Six years and myriad of injuries later, Sweeney is fighting for his baseball future during the Cubs’ final 22 games of the season. Sweeney’s year hasn’t gone as planned from starting at Triple-A Iowa, where he spent the first month of the season, to a fractured rib that sidelined him 56 games. But the adversity he’s faced hasn’t derailed Sweeney.
“I just kind of had a chip on my shoulder having to start off in Triple-A , not having been there in a long time,” Sweeney said.
[Cubs notebook: Rookie Junior Lake draws praise from Sveum]
A free agent this offseason, Sweeney, 28, is still in the prime of his career and eager to prove he can be an everyday outfielder.

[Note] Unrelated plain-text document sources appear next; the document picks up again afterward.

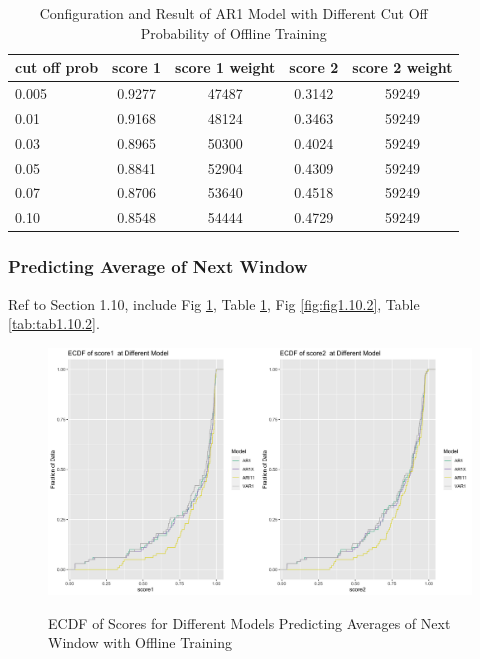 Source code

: \documentclass{article}
\begin{document}
\begin{table}[htbp]
  \begin{center}
    \caption{Configuration and Result of AR1 Model with Different Cut Off Probability of Offline Training}
    \label{tab:tab1.9.1}
    \begin{tabular}{l|*{4}{c}}
      \textbf{cut off prob} & \textbf{score 1} & \textbf{score 1 weight} & \textbf{score 2} & \textbf{score 2 weight} \\
      \hline
      0.005 & 0.9277 & 47487 & 0.3142 & 59249\\
      0.01 & 0.9168 & 48124 & 0.3463 & 59249\\
      0.03 & 0.8965 & 50300 & 0.4024 & 59249\\
      0.05 & 0.8841 & 52904 & 0.4309 & 59249\\
      0.07 & 0.8706 & 53640 & 0.4518 & 59249\\
      0.10 & 0.8548 & 54444 & 0.4729 & 59249\\
    \end{tabular}
  \end{center}
\end{table}

\subsubsection{Predicting Average of Next Window}
Ref to Section 1.10, include Fig \ref{fig:fig1.10.1}, Table \ref{fig:fig1.10.1}, Fig \ref{fig:fig1.10.2}, Table \ref{tab:tab1.10.2}.

\begin{figure}
    \caption{ECDF of Scores for Different Models Predicting Averages of Next Window with Offline Training}
    \centering
    \includegraphics{images/ECDFofscoresatDifferentModelOfAR1,AR1X,ARI11,VAR1.png}
    \label{fig:fig1.10.1}
\end{figure}
\end{document}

When he’s been able to stay healthy and get regular opportunities, Sweeney has put together solid numbers and given the Cubs’ lineup another left-handed bat to accompany first baseman Anthony Rizzo and right fielder Nate Schierholtz. Since coming off the 60-day disabled list Sept. 1, manager Dale Sveum has afforded Sweeney plenty of playing time starting him in each of the Cubs’ last six games including Saturday’s 5-3 loss to the Milwaukee Brewers.
“He’s got an ability in center field to make things look easy,” Sveum said of Sweeney. “You don’t want to put anybody in the Jim Edmonds category or anything like that, but he makes it kind of look easy like Jim Edmonds did with a great deal of speed.”
With his steady defense and the potential to hit for power, Sweeney would complement a potential 2014 starting outfield featuring Junior Lake and Schierholtz. But a roster spot won’t just be handed to him. Outfielder Brian Bogusevic, under team control through 2017, is also fighting to stick with the Cubs. The left-handed 29-year-old hit a solo homer Saturday against Milwaukee.
“I've expressed to them that I definitely want to be back here and I feel like this is a good fit for me,” Sweeney said. “Hopefully with them giving me this opportunity I can show them I can come back here and play every day.”
Sveum lauded Sweeney’s calmness on the field and called him a savvy ballplayer. Those attributes can’t be overlooked on a young team. Despite going 0-for-4 Saturday, Sweeney is hitting .263 since coming off the DL and .290 on the season with five home runs and 17 RBIs in 50 games. Staying healthy is one of the biggest questions surrounding the former second round draft pick. Unfortunately for Sweeney, his history doesn’t create much optimism. Only once in his eight-year career Sweeney has recorded more than 500 plate appearances (Oakland Athletics, 2009).
“He’s a guy you give 500-700 plate appearances -- which he’s never got before -- you can project that out to be a pretty good year the way he competes in the batter’s box,” Sveum said.
Sweeney isn’t sure where he might end up after the season and there’s no guarantee the Cubs will be want to bring him back despite his interest in returning. Ultimately Sweeney wants to prove wrong those who believe he can’t be a regular at this point in his career.
“I was a starter for the first three or four years of my career and then got put in that backup role and now being able to play every day, I feel like I can still do it,” Sweeney said. “Nobody wants to be a backup player and everyone wants to play every day, but unfortunately that can’t always happen. Whatever role you get put in you’ve just got to do the best you can.”